Out Sizes

Ordinary Dating – This is illustrated by such terms as “1/10, net 30” of “2/10, net 60.” The two specified time elements are the cash discount and the net credit period. the cash discount may be deducted if the bill is paid within the discount period (10 days in both examples); otherwise, the full amount is due at the end of the credit period (30and 60 days in the examples given). Both the cash discount ad the net credit periods are usually counted from the date of the invoice.

Original Retail – The first price at which merchandise is offered for sale, accounted for as the retail value of receipts.

Out Sizes – The sizes that are either very large or very small and, if offered at all, are offered in very limited depth because of the thin market demand for them. Some stores specialize in fringe sizes or out sizes -e.g.,tall women’s shops, petite size shops.

Out Supplier – A firm not currently supplying the company nor currently on its approved vendor list.

Out-of-stock Costs – The costs that can be directly or indirectly attributed to not having a product available when the buyer wants to purchase the product. They may include cost of the lost future sales.

Outlet Store – 1. A store specializing in job lots and clearance merchandise. 2. A store controlled by a vendor todispose of surplus stocks or for other reasons to be in the retail business.

Outlier – An observation so different in magnitude from the rest of the observations that the analyst chooses to treat it as a special case.

Outlined Presentation – A systematic sales presentation that lists the most important sales points that a salesperson needs to make.

Output Evaluation Measure – An objective measure of sales force performance including number of orders; average size of orders; number of canceled orders; and number of active, new, lost, overdue, and prospective accounts.

Outshopping – A practice whereby residents of smaller communities to shop when prices become too high or assortments are not available in the smaller communities. A situation in which customers are shopping in other areas because their needs are not being met locally.

Over, Shot, And Damage (OSD) – A traditional tern used in transportation and warehousing to describe an inventory situation. After a physical inventory, it is possible to be “over” (have too much in inventory), be “short” (have a shortage of inventory),or have damaged inventory that is not usable. The same term may be applied to a shipment received by the buyer or an intermediary. It may be an accounting adjustment in some systems.

Overage – The amount by which a physical inventory exceeds the book inventory figures, as opposed to shortage. It also may refer to cash excess.

Overbought – 1. A condition in which a buyer has become committed to purchases in excess of planned purchase allotment for a merchandise in excess of demand.

Overcoming Objections – The process of successfully handling reasons given by prospects for not buying the salesperson’s offering.

Overcoverage Error – A nonsampling error arises because of the duplication of elements in the list of sampling units.

Overprivileged Family – A family in a social class that has more than enough money to purchase the necessities, e.i.,shelter, clothing, and transportation, appropriate for its class status.

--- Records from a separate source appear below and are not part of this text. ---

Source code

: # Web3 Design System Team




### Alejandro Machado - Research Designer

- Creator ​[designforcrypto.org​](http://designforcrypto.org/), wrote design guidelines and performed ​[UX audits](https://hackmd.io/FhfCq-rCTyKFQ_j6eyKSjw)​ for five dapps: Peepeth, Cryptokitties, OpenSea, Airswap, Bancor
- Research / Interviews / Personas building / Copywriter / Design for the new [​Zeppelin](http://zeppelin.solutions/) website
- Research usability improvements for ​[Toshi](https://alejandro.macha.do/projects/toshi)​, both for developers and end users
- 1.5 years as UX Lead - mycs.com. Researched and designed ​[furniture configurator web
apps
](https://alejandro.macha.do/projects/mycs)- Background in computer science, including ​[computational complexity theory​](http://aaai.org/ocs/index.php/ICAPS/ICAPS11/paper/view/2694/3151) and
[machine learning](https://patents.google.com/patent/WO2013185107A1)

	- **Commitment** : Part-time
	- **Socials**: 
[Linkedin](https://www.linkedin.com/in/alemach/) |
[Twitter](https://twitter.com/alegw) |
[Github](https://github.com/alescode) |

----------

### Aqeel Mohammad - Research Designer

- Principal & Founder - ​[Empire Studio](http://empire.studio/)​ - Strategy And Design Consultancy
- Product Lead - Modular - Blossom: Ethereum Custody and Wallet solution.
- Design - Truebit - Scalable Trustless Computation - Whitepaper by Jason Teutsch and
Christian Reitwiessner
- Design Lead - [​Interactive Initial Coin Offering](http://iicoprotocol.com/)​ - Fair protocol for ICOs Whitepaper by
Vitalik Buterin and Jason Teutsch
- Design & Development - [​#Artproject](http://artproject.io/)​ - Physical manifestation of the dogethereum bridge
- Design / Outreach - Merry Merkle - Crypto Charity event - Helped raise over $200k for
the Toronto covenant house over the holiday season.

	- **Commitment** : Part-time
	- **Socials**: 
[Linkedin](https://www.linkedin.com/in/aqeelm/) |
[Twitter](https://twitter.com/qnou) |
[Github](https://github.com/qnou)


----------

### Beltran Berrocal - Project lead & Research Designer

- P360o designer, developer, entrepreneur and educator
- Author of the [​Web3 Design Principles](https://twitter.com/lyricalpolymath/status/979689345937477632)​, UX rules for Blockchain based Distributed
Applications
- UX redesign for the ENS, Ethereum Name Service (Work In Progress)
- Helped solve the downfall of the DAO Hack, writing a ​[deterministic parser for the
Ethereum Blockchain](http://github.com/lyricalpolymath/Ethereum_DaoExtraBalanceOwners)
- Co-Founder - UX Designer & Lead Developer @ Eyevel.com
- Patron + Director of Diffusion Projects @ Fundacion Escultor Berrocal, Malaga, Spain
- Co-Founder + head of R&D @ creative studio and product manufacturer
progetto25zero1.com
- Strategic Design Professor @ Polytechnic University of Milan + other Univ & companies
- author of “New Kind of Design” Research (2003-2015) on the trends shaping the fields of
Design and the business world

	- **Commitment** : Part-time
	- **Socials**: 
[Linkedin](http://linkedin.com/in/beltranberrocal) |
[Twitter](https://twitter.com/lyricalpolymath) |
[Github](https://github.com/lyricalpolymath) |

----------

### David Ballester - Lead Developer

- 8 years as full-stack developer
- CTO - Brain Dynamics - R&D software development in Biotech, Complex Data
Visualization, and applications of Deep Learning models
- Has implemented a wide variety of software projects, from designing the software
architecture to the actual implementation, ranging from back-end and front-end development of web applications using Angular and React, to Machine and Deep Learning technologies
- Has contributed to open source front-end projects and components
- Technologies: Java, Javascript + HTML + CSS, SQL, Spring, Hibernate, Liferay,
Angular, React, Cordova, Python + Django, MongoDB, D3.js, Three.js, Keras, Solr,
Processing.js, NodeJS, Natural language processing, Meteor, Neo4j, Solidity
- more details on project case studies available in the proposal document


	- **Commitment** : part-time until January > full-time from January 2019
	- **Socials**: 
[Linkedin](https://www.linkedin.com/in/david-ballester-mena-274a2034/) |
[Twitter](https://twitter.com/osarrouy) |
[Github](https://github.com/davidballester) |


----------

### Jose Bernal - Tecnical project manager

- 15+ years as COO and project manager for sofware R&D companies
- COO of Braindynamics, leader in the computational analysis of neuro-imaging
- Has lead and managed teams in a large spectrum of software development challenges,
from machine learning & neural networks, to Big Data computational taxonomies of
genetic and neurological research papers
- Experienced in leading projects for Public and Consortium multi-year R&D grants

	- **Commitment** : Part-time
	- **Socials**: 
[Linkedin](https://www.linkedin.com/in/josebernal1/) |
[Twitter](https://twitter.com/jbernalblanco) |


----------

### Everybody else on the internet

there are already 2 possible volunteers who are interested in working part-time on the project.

An overpriviliged family is able to acquire luxuries above and beyond daily living expenses and usually is defined as having 25 to 30 percent greater income than the median for the social class.

Overstored – A market condition that exists when a geographic market area has too many stores to yield a fair return on investment for many of them.

Package – The container used to protect, promote, transport, and/or identify a product. The package may vary from a plastic band wrap to a steel or wooden box or drum. It may be primary (contains the product), secondary (contains one or more primary packages), or tertiary (contains one or more secondary packages).

Package Delivery Service – A transportation service offering that requires packages to conform to specialized size and weight restrictions. The packages may be moved by ground or air transportation, within a variety of delivery schedules. Prominent package delivery service carriers include Federal Express )FedEx), United Parcel Service (UPS), and the U.S. Postal Service.

Packaged Good – A good that is usually sold in smaller packages, carries a low unit price, is distributed through food and drug stores, is heavily promoted (usually in mass media), and is bought and consumed frequently.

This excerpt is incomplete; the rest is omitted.